Input data
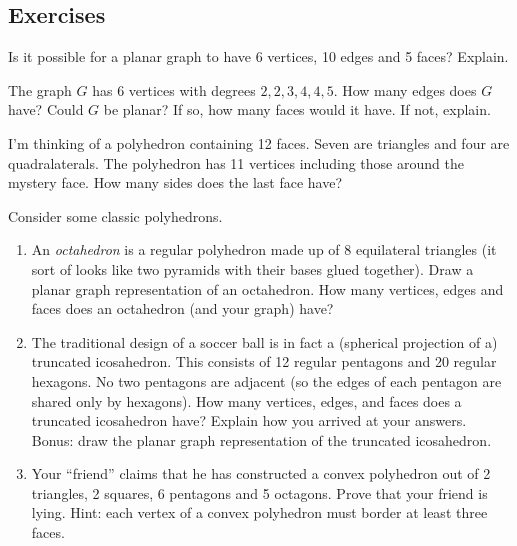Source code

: \documentclass[10pt,]{book}
\theoremstyle{plain}
\theoremstyle{definition}
\theoremstyle{definition}
\theoremstyle{definition}
\theoremstyle{definition}
\numberwithin{equation}{chapter}
\begin{document}
\subsection*{Exercises}\label{exercises_gt-planar}
\begin{divisionexercise}{1}\hypertarget{exercise-20}{}
\hypertarget{p-223}{}%
Is it possible for a planar graph to have 6 vertices, 10 edges and 5 faces? Explain.%
\end{divisionexercise}%
\begin{divisionexercise}{2}\hypertarget{exercise-21}{}
\hypertarget{p-225}{}%
The graph \(G\) has 6 vertices with degrees \(2, 2, 3, 4, 4, 5\). How many edges does \(G\) have? Could \(G\) be planar? If so, how many faces would it have.  If not, explain.%
\end{divisionexercise}%
\begin{divisionexercise}{3}\hypertarget{exercise-22}{}
\hypertarget{p-227}{}%
I'm thinking of a polyhedron containing 12 faces. Seven are triangles and four are quadralaterals. The polyhedron has 11 vertices including those around the mystery face. How many sides does the last face have?%
\end{divisionexercise}%
\begin{divisionexercise}{4}\hypertarget{exercise-23}{}
\hypertarget{p-229}{}%
Consider some classic polyhedrons. \leavevmode%
\begin{enumerate}[label=(\alph*)]
\item\hypertarget{li-73}{}\hypertarget{p-230}{}%
An \emph{octahedron} is a regular polyhedron made up of 8 equilateral triangles (it sort of looks like two pyramids with their bases glued together). Draw a planar graph representation of an octahedron. How many vertices, edges and faces does an octahedron (and your graph) have? %
\item\hypertarget{li-74}{}\hypertarget{p-231}{}%
The traditional design of a soccer ball is in fact a (spherical projection of a) truncated icosahedron. This consists of 12 regular pentagons and 20 regular hexagons. No two pentagons are adjacent (so the edges of each pentagon are shared only by hexagons). How many vertices, edges, and faces does a truncated icosahedron have? Explain how you arrived at your answers. Bonus: draw the planar graph representation of the truncated icosahedron. %
\item\hypertarget{li-75}{}\hypertarget{p-232}{}%
Your ``friend'' claims that he has constructed a convex polyhedron out of 2 triangles, 2 squares, 6 pentagons and 5 octagons. Prove that your friend is lying. Hint: each vertex of a convex polyhedron must border at least three faces. %
\end{enumerate}
%
\end{divisionexercise}%
\end{document}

Work required
Go through the records and pull out each line that includes the word "label".

Response
\subsection*{Exercises}\label{exercises_gt-planar}
\begin{enumerate}[label=(\alph*)]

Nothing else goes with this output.